Homo sapiens - a Basket Case

by Norm Kidder



Baskets: objects (usually containers) constructed from multiple pieces of material (usually plant) that are interwoven in such a way as to hold themselves together.

Baskets are usually thought of in terms of bowl shaped containers, but the same techniques that produce one shape can be modified to create many variations. The concepts involved in basketry are also used to make textiles, rafts and houses, originating with the most basic binding of two sticks together. The creation of a raft would therefore imply the ideas necessary to make a basket. The arrival of humans in Australia 40,000 or more years ago implies the making of rafts, so it is possible that basketry goes back to the early days of modern humans. At the minimum, basketry appears in archaeological records from the end of the Upper Paleolithic (pre-10,000 years bp). One of the earliest baskets in the Americas is dated to between 10, 300 to 11,000 years ago.

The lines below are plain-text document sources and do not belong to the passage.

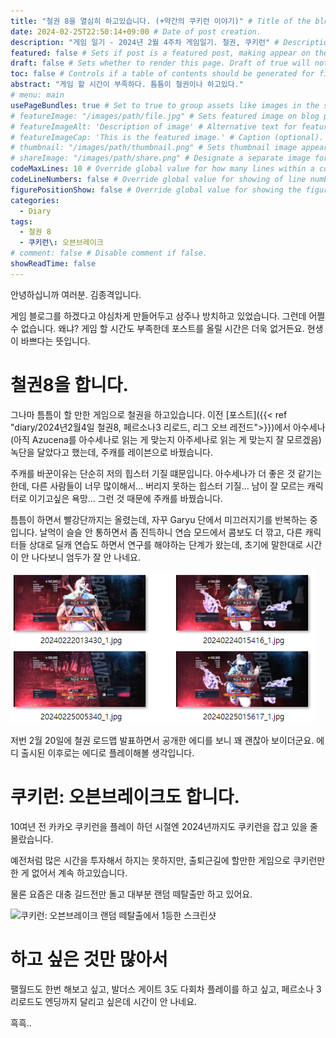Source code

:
 ```yaml
---
title: "철권 8을 열심히 하고있습니다. (+약간의 쿠키런 이야기)" # Title of the blog post.
date: 2024-02-25T22:50:14+09:00 # Date of post creation.
description: "게임 일기 - 2024년 2월 4주차 게임일기. 철권, 쿠키런" # Description used for search engine.
featured: false # Sets if post is a featured post, making appear on the home page side bar.
draft: false # Sets whether to render this page. Draft of true will not be rendered.
toc: false # Controls if a table of contents should be generated for first-level links automatically.
abstract: "게임 할 시간이 부족하다. 틈틈이 철권이나 하고있다."
# menu: main
usePageBundles: true # Set to true to group assets like images in the same folder as this post.
# featureImage: "/images/path/file.jpg" # Sets featured image on blog post.
# featureImageAlt: 'Description of image' # Alternative text for featured image.
# featureImageCap: 'This is the featured image.' # Caption (optional).
# thumbnail: "/images/path/thumbnail.png" # Sets thumbnail image appearing inside card on homepage.
# shareImage: "/images/path/share.png" # Designate a separate image for social media sharing.
codeMaxLines: 10 # Override global value for how many lines within a code block before auto-collapsing.
codeLineNumbers: false # Override global value for showing of line numbers within code block.
figurePositionShow: false # Override global value for showing the figure label.
categories:
  - Diary
tags:
  - 철권 8
  - 쿠키런\: 오븐브레이크
# comment: false # Disable comment if false.
showReadTime: false
---
```


안녕하십니까 여러분. 김종격입니다.

게임 블로그를 하겠다고 야심차게 만들어두고 삼주나 방치하고 있었습니다. 그런데 어쩔 수 없습니다. 왜냐? 게임 할 시간도 부족한데 포스트를 올릴 시간은 더욱 없거든요. 현생이 바쁘다는 뜻입니다.

# 철권8을 합니다.

그나마 틈틈이 할 만한 게임으로 철권을 하고있습니다. 이전 [포스트]({{< ref "diary/2024년2월4일 철권8, 페르소나3 리로드, 리그 오브 레전드">}})에서 아수세나 (아직 Azucena를 아수세나로 읽는 게 맞는지 아주세나로 읽는 게 맞는지 잘 모르겠음) 녹단을 달았다고 했는데, 주캐를 레이븐으로 바꿨습니다.

주캐를 바꾼이유는 단순히 저의 힙스터 기질 떄문입니다. 아수세나가 더 좋은 것 같기는 한데, 다른 사람들이 너무 많이해서... 버리지 못하는 힙스터 기질... 남이 잘 모르는 캐릭터로 이기고싶은 욕망... 그런 것 때문에 주캐를 바꿨습니다.

틈틈이 하면서 빨강단까지는 올렸는데, 자꾸 Garyu 단에서 미끄러지기를 반복하는 중입니다. 날먹이 슬슬 안 통하면서 좀 진득하니 연습 모드에서 콤보도 더 깎고, 다른 캐릭터들 상대로 딜캐 연습도 하면서 연구를 해야하는 단계가 왔는데, 초기에 말한대로 시간이 안 나다보니 엄두가 잘 안 나네요.

![가류로 승진했을 때의 스크린 샷이 여러장 있는 폴더의 모습](images/screenshot.png "승단 할 때마다 스크린 샷을 찍는데 가류로 승단하는 스크린샷만 쌓이고 더 올라가지는 못하는 중...")

저번 2월 20일에 철권 로드맵 발표하면서 공개한 에디를 보니 꽤 괜찮아 보이더군요. 에디 출시된 이후로는 에디로 플레이해볼 생각입니다.

# 쿠키런: 오븐브레이크도 합니다.

10여년 전 카카오 쿠키런을 플레이 하던 시절엔 2024년까지도 쿠키런을 잡고 있을 줄 몰랐습니다.

예전처럼 많은 시간을 투자해서 하지는 못하지만, 출퇴근길에 할만한 게임으로 쿠키런만한 게 없어서 계속 하고있습니다.

물론 요즘은 대충 길드전만 돌고 대부분 랜덤 떼탈출만 하고 있어요.

![쿠키런: 오븐브레이크 랜덤 떼탈출에서 1등한 스크린샷](imgeas/cookierun.png "이번 시즌 랜덤 떼탈출 첫 주에 1등 성공! 하지만 저번 시즌에도 첫주에만 1등하고 이후로 귀신같이 1등을 못했다는...")

# 하고 싶은 것만 많아서

팰월드도 한번 해보고 싶고, 발더스 게이트 3도 다회차 플레이를 하고 싶고, 페르소나 3 리로드도 엔딩까지 달리고 싶은데 시간이 안 나네요.

흑흑..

The origins of basketry are problematic, but logic tells me that it started as part of something else ­ such as a rim stick to hold open a hide bag, or a rim to strengthen or repair a gourd bowl. Over time, the rim grew, the other container shrank until, voila, a basket. A similar process has been proposed for the growth of plank boats from dugouts, with the log dugout finally reduced to the keel. The end of the Ice Age around 20,000 years ago led to the decline of big game, and the growing dependence of humans on smaller game, fish and plant foods. Whereas one can carry hunks of mammoth or bison without containers, carrying and processing these smaller items would have created the need for more sophisticated containers and harvesting tools, such as fish traps. Most cultures evolved varied types of baskets to deal with these needs, especially where gourds were not available. The evolutionary process is simple. One basic form finds many different uses. Gradually, forms become specialized for some uses, while remaining multipurpose for the rest. These also undergo changes to make them better adapted to local conditions.

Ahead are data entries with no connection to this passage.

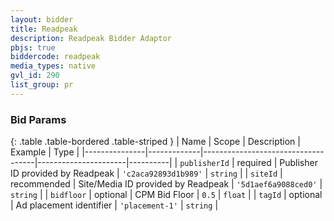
 ```yaml
---
layout: bidder
title: Readpeak
description: Readpeak Bidder Adaptor
pbjs: true
biddercode: readpeak
media_types: native
gvl_id: 290
list_group: pr
---
```


### Bid Params

{: .table .table-bordered .table-striped }
| Name          | Scope       | Description                        | Example              | Type     |
|---------------|-------------|------------------------------------|----------------------|----------|
| `publisherId` | required    | Publisher ID provided by Readpeak  | `'c2aca92893d1b989'` | `string` |
| `siteId`      | recommended | Site/Media ID provided by Readpeak | `'5d1aef6a9088ced0'` | `string` |
| `bidfloor`    | optional    | CPM Bid Floor                      | `0.5`                | `float`  |
| `tagId`       | optional    | Ad placement identifier            | `'placement-1'`      | `string` |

In California, where I live and teach, the Native groups used an astonishing array of baskets. A woman used baskets for collecting and transporting firewood, nuts, berries, seeds, stems leaves, tubers and shellfish; for storage; for cooking; for eating; for water; for cradles; for winnowing; for seed beating; for sifting; for parching; for gifting; and as a hat. They played dice on basket trays and made basketry rattles for their children. Men made basket traps for fish, cages and traps for birds, backpacks and toolboxes. Baskets are flexible, repairable, long lasting and light to carry.

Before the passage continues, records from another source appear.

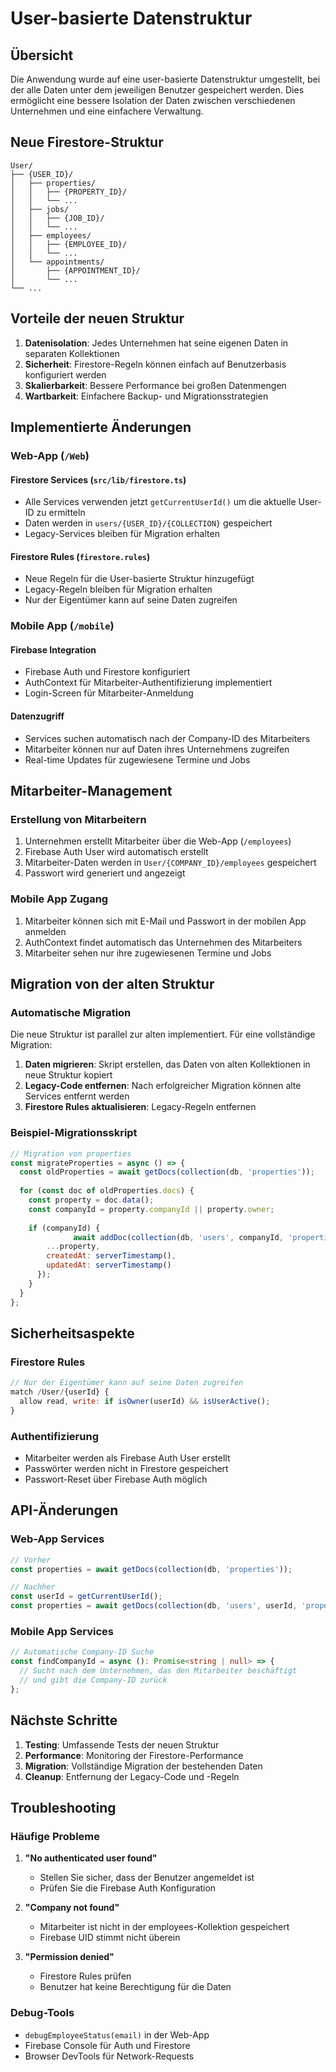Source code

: # User-basierte Datenstruktur

## Übersicht

Die Anwendung wurde auf eine user-basierte Datenstruktur umgestellt, bei der alle Daten unter dem jeweiligen Benutzer gespeichert werden. Dies ermöglicht eine bessere Isolation der Daten zwischen verschiedenen Unternehmen und eine einfachere Verwaltung.

## Neue Firestore-Struktur

```
User/
├── {USER_ID}/
│   ├── properties/
│   │   ├── {PROPERTY_ID}/
│   │   └── ...
│   ├── jobs/
│   │   ├── {JOB_ID}/
│   │   └── ...
│   ├── employees/
│   │   ├── {EMPLOYEE_ID}/
│   │   └── ...
│   └── appointments/
│       ├── {APPOINTMENT_ID}/
│       └── ...
└── ...
```

## Vorteile der neuen Struktur

1. **Datenisolation**: Jedes Unternehmen hat seine eigenen Daten in separaten Kollektionen
2. **Sicherheit**: Firestore-Regeln können einfach auf Benutzerbasis konfiguriert werden
3. **Skalierbarkeit**: Bessere Performance bei großen Datenmengen
4. **Wartbarkeit**: Einfachere Backup- und Migrationsstrategien

## Implementierte Änderungen

### Web-App (`/Web`)

#### Firestore Services (`src/lib/firestore.ts`)
- Alle Services verwenden jetzt `getCurrentUserId()` um die aktuelle User-ID zu ermitteln
- Daten werden in `users/{USER_ID}/{COLLECTION}` gespeichert
- Legacy-Services bleiben für Migration erhalten

#### Firestore Rules (`firestore.rules`)
- Neue Regeln für die User-basierte Struktur hinzugefügt
- Legacy-Regeln bleiben für Migration erhalten
- Nur der Eigentümer kann auf seine Daten zugreifen

### Mobile App (`/mobile`)

#### Firebase Integration
- Firebase Auth und Firestore konfiguriert
- AuthContext für Mitarbeiter-Authentifizierung implementiert
- Login-Screen für Mitarbeiter-Anmeldung

#### Datenzugriff
- Services suchen automatisch nach der Company-ID des Mitarbeiters
- Mitarbeiter können nur auf Daten ihres Unternehmens zugreifen
- Real-time Updates für zugewiesene Termine und Jobs

## Mitarbeiter-Management

### Erstellung von Mitarbeitern
1. Unternehmen erstellt Mitarbeiter über die Web-App (`/employees`)
2. Firebase Auth User wird automatisch erstellt
3. Mitarbeiter-Daten werden in `User/{COMPANY_ID}/employees` gespeichert
4. Passwort wird generiert und angezeigt

### Mobile App Zugang
1. Mitarbeiter können sich mit E-Mail und Passwort in der mobilen App anmelden
2. AuthContext findet automatisch das Unternehmen des Mitarbeiters
3. Mitarbeiter sehen nur ihre zugewiesenen Termine und Jobs

## Migration von der alten Struktur

### Automatische Migration
Die neue Struktur ist parallel zur alten implementiert. Für eine vollständige Migration:

1. **Daten migrieren**: Skript erstellen, das Daten von alten Kollektionen in neue Struktur kopiert
2. **Legacy-Code entfernen**: Nach erfolgreicher Migration können alte Services entfernt werden
3. **Firestore Rules aktualisieren**: Legacy-Regeln entfernen

### Beispiel-Migrationsskript

```javascript
// Migration von properties
const migrateProperties = async () => {
  const oldProperties = await getDocs(collection(db, 'properties'));
  
  for (const doc of oldProperties.docs) {
    const property = doc.data();
    const companyId = property.companyId || property.owner;
    
    if (companyId) {
              await addDoc(collection(db, 'users', companyId, 'properties'), {
        ...property,
        createdAt: serverTimestamp(),
        updatedAt: serverTimestamp()
      });
    }
  }
};
```

## Sicherheitsaspekte

### Firestore Rules
```javascript
// Nur der Eigentümer kann auf seine Daten zugreifen
match /User/{userId} {
  allow read, write: if isOwner(userId) && isUserActive();
}
```

### Authentifizierung
- Mitarbeiter werden als Firebase Auth User erstellt
- Passwörter werden nicht in Firestore gespeichert
- Passwort-Reset über Firebase Auth möglich

## API-Änderungen

### Web-App Services
```typescript
// Vorher
const properties = await getDocs(collection(db, 'properties'));

// Nachher
const userId = getCurrentUserId();
const properties = await getDocs(collection(db, 'users', userId, 'properties'));
```

### Mobile App Services
```typescript
// Automatische Company-ID Suche
const findCompanyId = async (): Promise<string | null> => {
  // Sucht nach dem Unternehmen, das den Mitarbeiter beschäftigt
  // und gibt die Company-ID zurück
};
```

## Nächste Schritte

1. **Testing**: Umfassende Tests der neuen Struktur
2. **Performance**: Monitoring der Firestore-Performance
3. **Migration**: Vollständige Migration der bestehenden Daten
4. **Cleanup**: Entfernung der Legacy-Code und -Regeln

## Troubleshooting

### Häufige Probleme

1. **"No authenticated user found"**
   - Stellen Sie sicher, dass der Benutzer angemeldet ist
   - Prüfen Sie die Firebase Auth Konfiguration

2. **"Company not found"**
   - Mitarbeiter ist nicht in der employees-Kollektion gespeichert
   - Firebase UID stimmt nicht überein

3. **"Permission denied"**
   - Firestore Rules prüfen
   - Benutzer hat keine Berechtigung für die Daten

### Debug-Tools

- `debugEmployeeStatus(email)` in der Web-App
- Firebase Console für Auth und Firestore
- Browser DevTools für Network-Requests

Baskets are made with many techniques and from all manner of materials, depending on locale. The most common are shoots, roots, rhizomes, bark, leaves, grass stems, and occasionally seedpods, bast fibers, animal hair and hides. The materials may be used whole, debarked, split or otherwise processed. Many materials require cultivation to create ideal growth. Coppicing by cutting or burning were common practices. Harvesting time is often critical. Shoots, for instance, need to be harvested during winter or early spring, as the outer growth rings are denser, and stronger at that time, while summer growth is much weaker. Making baskets from wild, native materials is more a lifestyle than a craft, being completely interwoven into the cultures of the people who depended on them.

As human evolution shifted from physical to cultural change, the evolution of baskets became a major focus for applying our Homo sapiens ingenuity.